An Outfit Guide for the Mother of the Bride

In all the excitement of helping to plan your daughter’s wedding, it’s possible that deciding your own choice of outfit for the big day has been relegated to somewhere near the bottom of the list of “to-do”s. If this is the case, this guide to mother of the bride attire is for you

Generally speaking, the mother of the bride should consider something both she and the bride love. The bride will likely want you to feel and look your best on the day, so make it a collaborative effort and pore over a few ideas together to help you decide what to wear.

Day to Night

At one point, mother of the bride outfits were known for being stuffy or overly formal. Thankfully, those days have gone, and in their place is a wide selection of styles to suit your individual aesthetic.

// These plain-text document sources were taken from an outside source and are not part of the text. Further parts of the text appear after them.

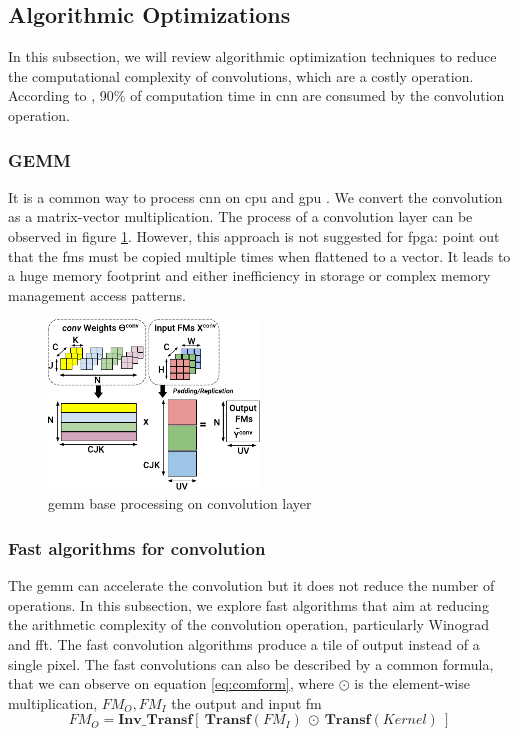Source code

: \subsection{Algorithmic Optimizations} \label{subsec:algopti}
In this subsection, we will review algorithmic optimization techniques to reduce the computational complexity of convolutions, which are a costly operation. According to \cite{shawahna_fpga-based_2019}, 90\% of computation time in \acrshort{cnn} are consumed by the convolution operation.
%
%
\subsubsection{GEMM}
%
%
It is a common way to process \acrshort{cnn} on \acrshort{cpu} and \acrshort{gpu} \cite{abdelouahab_accelerating_2018}. We convert the convolution as a matrix-vector multiplication. The process of a convolution layer can be observed in figure \ref{fig:gemm}. However, this approach is not suggested for \acrshort{fpga}: \textcite{sze_efficient_2017, zhu_efficient_2020} point out that the \acrshort{fm}s must be copied multiple times when flattened to a vector. It leads to a huge memory footprint and either inefficiency in storage or complex memory management access patterns.
\begin{figure}
    \centering
    \includegraphics[width=0.5\textwidth]{Images/gemm.pdf}
    \caption{\acrshort{gemm} base processing on convolution layer \cite{abdelouahab_accelerating_2018}}
    \label{fig:gemm}
\end{figure}
%
%
\subsubsection{Fast algorithms for convolution}
The \acrshort{gemm} can accelerate the convolution but it does not reduce the number of operations. In this subsection, we explore fast algorithms that aim at reducing the arithmetic complexity of the convolution operation, particularly Winograd and \acrfull{fft}. The fast convolution algorithms produce a tile of output instead of a single pixel. The fast convolutions can also be described by a common formula, that we can observe on equation \ref{eq:comform}, where $\odot$ is the element-wise multiplication, $FM_O, FM_I$ the output and input \acrshort{fm}
\begin{equation}
FM_O = \boldsymbol{Inv\_Transf} [ \ \boldsymbol{Transf}(FM_I) \ \odot \ \boldsymbol{Transf}(Kernel) \ ]
\label{eq:comform}
\end{equation}
%
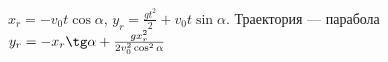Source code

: $x_{r}=-v_{0}t\cos\alpha$, $y_{r}=\frac{gt^2}{2}+v_{0}t\sin\alpha$. 
Траектория --- парабола
$y_{r}=-x_{r}\tg\alpha+\frac{gx^2_{r}}{2v^2_{0}\cos^2\alpha}$


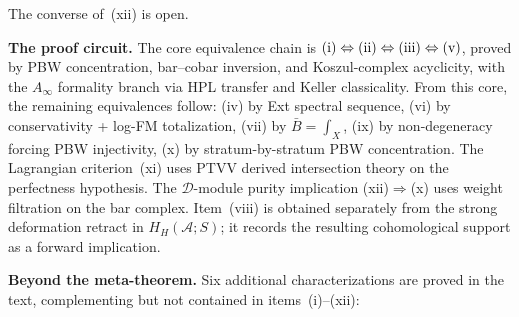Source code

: \documentclass[11pt]{report}
\theoremstyle{definition}
\theoremstyle{remark}
\providecommand{\cA}{\mathcal{A}}
\providecommand{\barB}{\bar{B}}
\numberwithin{equation}{section}
\begin{document}
\noindent
The converse of~(xii) is open.

\medskip
\noindent\textbf{The proof circuit.}
The core equivalence chain is
$\textup{(i)} \Leftrightarrow \textup{(ii)}
\Leftrightarrow \textup{(iii)}
\Leftrightarrow \textup{(v)}$,
proved by PBW concentration, bar--cobar inversion, and
Koszul-complex acyclicity, with the $A_\infty$
formality branch via HPL transfer and Keller classicality. From this
core, the remaining equivalences follow:
(iv) by Ext spectral sequence,
(vi) by conservativity + log-FM totalization,
(vii) by $\barB = \int_X$,
(ix) by non-degeneracy forcing PBW injectivity,
(x) by stratum-by-stratum PBW concentration.
The Lagrangian criterion~(xi) uses PTVV derived intersection theory
on the perfectness hypothesis. The $\mathcal{D}$-module purity
implication (xii)$\Rightarrow$(x) uses weight filtration on the bar
complex.  Item~(viii) is obtained separately from the strong
deformation retract in \(H_H(\cA;S)\); it records the resulting
cohomological support as a forward implication.

\medskip
\noindent\textbf{Beyond the meta-theorem.}
Six additional characterizations are proved in the text, complementing
but not contained in items~(i)--(xii):
\end{document}
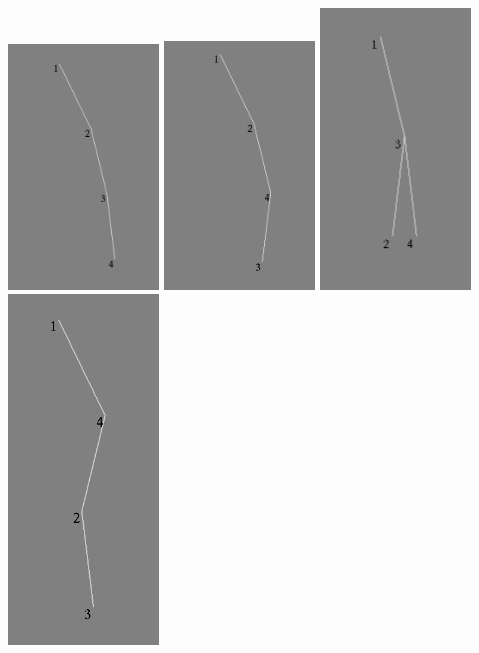 \documentclass{ltjsarticle}
\begin{document}
\includegraphics[width=4cm]{2.png}
\includegraphics[width=4cm]{3.png}
\includegraphics[width=4cm]{4.png}
\includegraphics[width=4cm]{5.png}
\end{document}
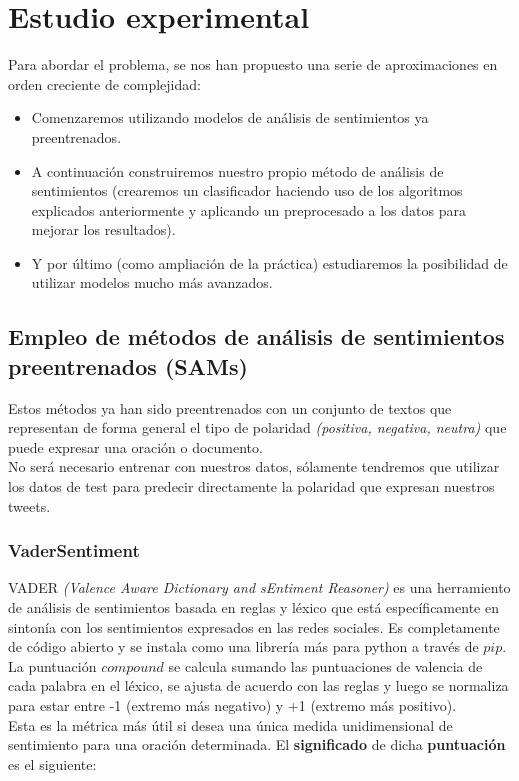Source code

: \documentclass[a4paper,12pt]{report}
\begin{document}
\chapter{Estudio experimental}

Para abordar el problema, se nos han propuesto una serie de aproximaciones en orden creciente de complejidad:

\begin{itemize}

\item Comenzaremos utilizando modelos de análisis de sentimientos ya preentrenados.
\item A continuación construiremos nuestro propio método de análisis de sentimientos (crearemos un clasificador haciendo uso de los algoritmos explicados anteriormente y aplicando un preprocesado a los datos para mejorar los resultados).
\item Y por último (como ampliación de la práctica) estudiaremos la posibilidad de utilizar modelos mucho más avanzados.
\end{itemize}


\section{Empleo de métodos de análisis de sentimientos preentrenados (SAMs)}

{\setlength{\parindent}{0cm}
Estos métodos ya han sido preentrenados con un conjunto de textos que representan de forma general el tipo de polaridad \textit{(positiva, negativa, neutra)} que puede expresar una oración o documento. }
\vspace{2mm}\\
No será necesario entrenar con nuestros datos, sólamente tendremos que utilizar los datos de test para predecir directamente la polaridad que expresan nuestros tweets.

\subsection{VaderSentiment}

{\setlength{\parindent}{0cm}
VADER \textit{(Valence Aware Dictionary and sEntiment Reasoner)} es una herramiento de análisis de sentimientos basada en reglas y léxico que está específicamente en sintonía con los sentimientos expresados en las redes sociales. Es completamente de código abierto y se instala como una librería más para python a través de $pip$.}
\vspace{2mm}\\
La puntuación $compound$ se calcula sumando las puntuaciones de valencia de cada palabra en el léxico, se ajusta de acuerdo con las reglas y luego se normaliza para estar entre -1 (extremo más negativo) y +1 (extremo más positivo).
\vspace{2mm}\\
Esta es la métrica más útil si desea una única medida unidimensional de sentimiento para una oración determinada.
\clearpage
El \textbf{significado} de dicha \textbf{puntuación} es el siguiente:
\end{document}
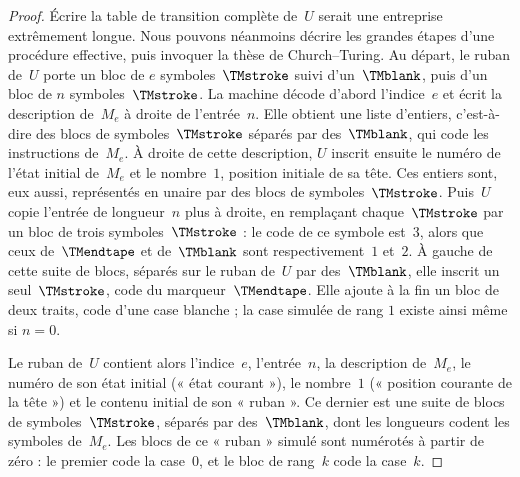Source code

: \documentclass[../../../include/open-logic-section]{subfiles}
\begin{document}
\begin{proof}
Écrire la table de transition complète de~$U$ serait une entreprise
extrêmement longue. Nous pouvons néanmoins décrire les grandes
étapes d'une procédure effective, puis invoquer la thèse de
Church--Turing. Au départ, le ruban de~$U$ porte un bloc de
$e$ symboles~$\TMstroke$ suivi d'un~$\TMblank$, puis d'un bloc de
$n$ symboles~$\TMstroke$. La machine décode d'abord l'indice~$e$
et écrit la description de~$M_e$ à droite de l'entrée~$n$.
Elle obtient une liste d'entiers, c'est-à-dire des blocs de
symboles~$\TMstroke$ séparés par des~$\TMblank$, qui code
les instructions de~$M_e$. À droite de cette description,
$U$ inscrit ensuite le numéro de l'état initial de~$M_e$
et le nombre~$1$, position initiale de sa tête. Ces entiers
sont, eux aussi, représentés en unaire par des blocs de
symboles~$\TMstroke$. Puis~$U$ copie l'entrée de longueur~$n$
plus à droite, en remplaçant chaque~$\TMstroke$ par un bloc
de trois symboles~$\TMstroke$ : le code de ce symbole est~$3$,
alors que ceux de~$\TMendtape$ et de~$\TMblank$ sont
respectivement~$1$ et~$2$. À gauche de cette suite de blocs,
séparés sur le ruban de~$U$ par des~$\TMblank$, elle inscrit
un seul~$\TMstroke$, code du marqueur~$\TMendtape$. Elle ajoute à la fin un bloc de deux traits, code d'une case blanche ; la case simulée de rang $1$ existe ainsi même si $n=0$.

Le ruban de~$U$ contient alors l'indice~$e$, l'entrée~$n$,
la description de~$M_e$, le numéro de son état initial
(« état courant »), le nombre~$1$ (« position courante de la
tête ») et le contenu initial de son « ruban ». Ce dernier
est une suite de blocs de symboles~$\TMstroke$, séparés par
des~$\TMblank$, dont les longueurs codent les symboles de~$M_e$. Les blocs de ce « ruban » simulé sont numérotés à partir de zéro : le premier code la case~$0$, et le bloc de rang~$k$ code la case~$k$.


\end{proof}
\end{document}
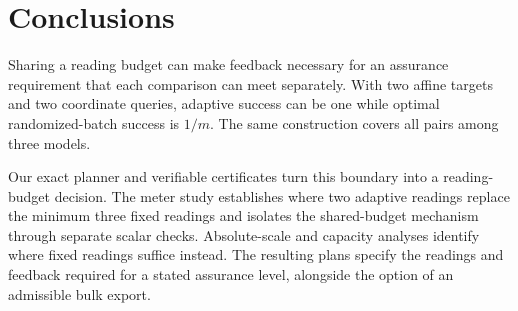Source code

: \section{Conclusions}
Sharing a reading budget can make feedback necessary for an assurance
requirement that each comparison can meet separately. With two affine
targets and two coordinate queries, adaptive success can be one while
optimal randomized-batch success is $1/m$. The same construction covers
all pairs among three models.

Our exact planner and verifiable certificates turn this boundary into a
reading-budget decision. The meter study establishes where two adaptive
readings replace the minimum three fixed readings and isolates the
shared-budget mechanism through separate scalar checks. Absolute-scale
and capacity analyses identify where fixed readings suffice instead.
The resulting plans specify the readings and feedback required for a stated
assurance level, alongside the option of an admissible bulk export.
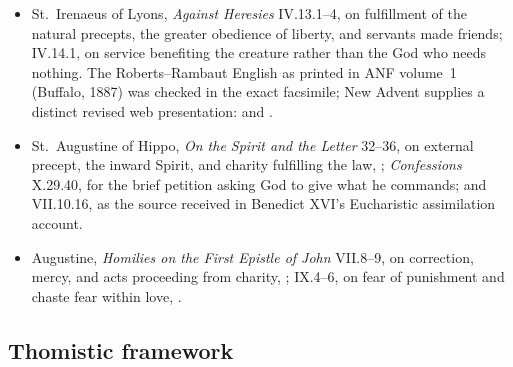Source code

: {\fontsize{8.6}{9.6}\selectfont
\begin{itemize}[itemsep=0pt,parsep=0pt,topsep=0.05em]
\item St.~Irenaeus of Lyons, \emph{Against Heresies} IV.13.1--4, on fulfillment of the natural precepts, the greater obedience of liberty, and servants made friends; IV.14.1, on service benefiting the creature rather than the God who needs nothing. The Roberts--Rambaut English as printed in ANF volume~1 (Buffalo, 1887) was checked in the exact facsimile; New Advent supplies a distinct revised web presentation:  and .
\item St.~Augustine of Hippo, \emph{On the Spirit and the Letter} 32--36, on external precept, the inward Spirit, and charity fulfilling the law, ; \emph{Confessions} X.29.40, for the brief petition asking God to give what he commands; and VII.10.16, as the source received in Benedict XVI's Eucharistic assimilation account.
\item Augustine, \emph{Homilies on the First Epistle of John} VII.8--9, on correction, mercy, and acts proceeding from charity, ; IX.4--6, on fear of punishment and chaste fear within love, .
\end{itemize}}

\subsection*{Thomistic framework}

When planning your outfit, consider doubling up with a lighter-coloured day outfit for the service followed by something darker for evening (Jovani Fashion are excellent for their intricate brocade and lacy designs) or, if you prefer something a little more minimal, tailored suiting or a structured jumpsuit.

Check the Weather

It may be a summer wedding, but it’s always good practice to plan your outfit with the possibility of inclement weather conditions in mind. For winter weddings, cover-ups like wraps, shawls or faux fur stoles can help to keep the chill out, and in summertime (or for humid destination weddings), opt for light breathable fabrics and a sunhat to keep off the glare. For weddings where there is the slightest chance of rain, a few compact umbrellas stashed nearby is also a good idea.

Dress Code

By now, you’ll probably be aware of the dresscode for the wedding. If you’re feeling a tad unsure about how to tailor your own outfit to the proceedings, take a few notes from the bride and bridesmaids to get a feel for the pieces you need to look out for. In general, the more formal the event, the longer the hemline: floor-length gowns suit white and black-tie events, but are less suited to casual weddings where a hem falling to just below the knee is more preferable.

Festive Weddings

If the wedding has been planned around winter celebrations, look to cocktail parties for inspiration: fun colors, faux furs and shimmery detail are all good options, but avoid going overboard.

Choose Your Shoes

In the last few years heels appear to have become somewhat less popular, but if you’re still a heels devotee, make sure they’re well broken-in and comfortable to wear all day long. If in any doubt, pointed flats are generally a good option: for grassy outdoor weddings, they tend not to sink into the turf like stilettos do, and for evening events, they have the added bonus of being extra-comfortable to dance in, while still looking elegant.

Comfort and Style

Staying with the theme of comfortable clothing for a moment, it’s important to also consider the wearability of your outfit, as what might look good on the hanger might not necessarily feel good if you have to wear it all day. Eschew tight, restrictive pieces like pencil skirts and stiffly-structured tops in favor of more flowy, elegant items that allow for comfort and freedom of movement, whether you’re sitting down to a banquet meal or sashaying around the dancefloor with the other guests.

Color Scheme

When choosing your outfit, ask the bride whether there are any specifics regarding color scheme. If there are, this can help narrow down your options somewhat through selecting hues from a particular palette. The golden rule of wedding etiquette is never to wear champagne, ivory or white hues (unless the bride and groom have opted for an all-white themed wedding), but overall it doesn’t have to match to work: just look to the bridesmaid dresses for reference and seek out something in a complimentary shade.

Should You Match the Mother of the Groom?

Matching outfits with the mother of the groom is a strange concept in itself, although wearing complementary colors can potentially work well. In either case, it’s typically best to have a discussion with the mother of the groom prior to selecting your outfit to avoid any awkward moments. While imitation is supposedly the best form of flattery, it’s not exactly convenient if one of you has to change, so confer with her first to ensure you both get the memo.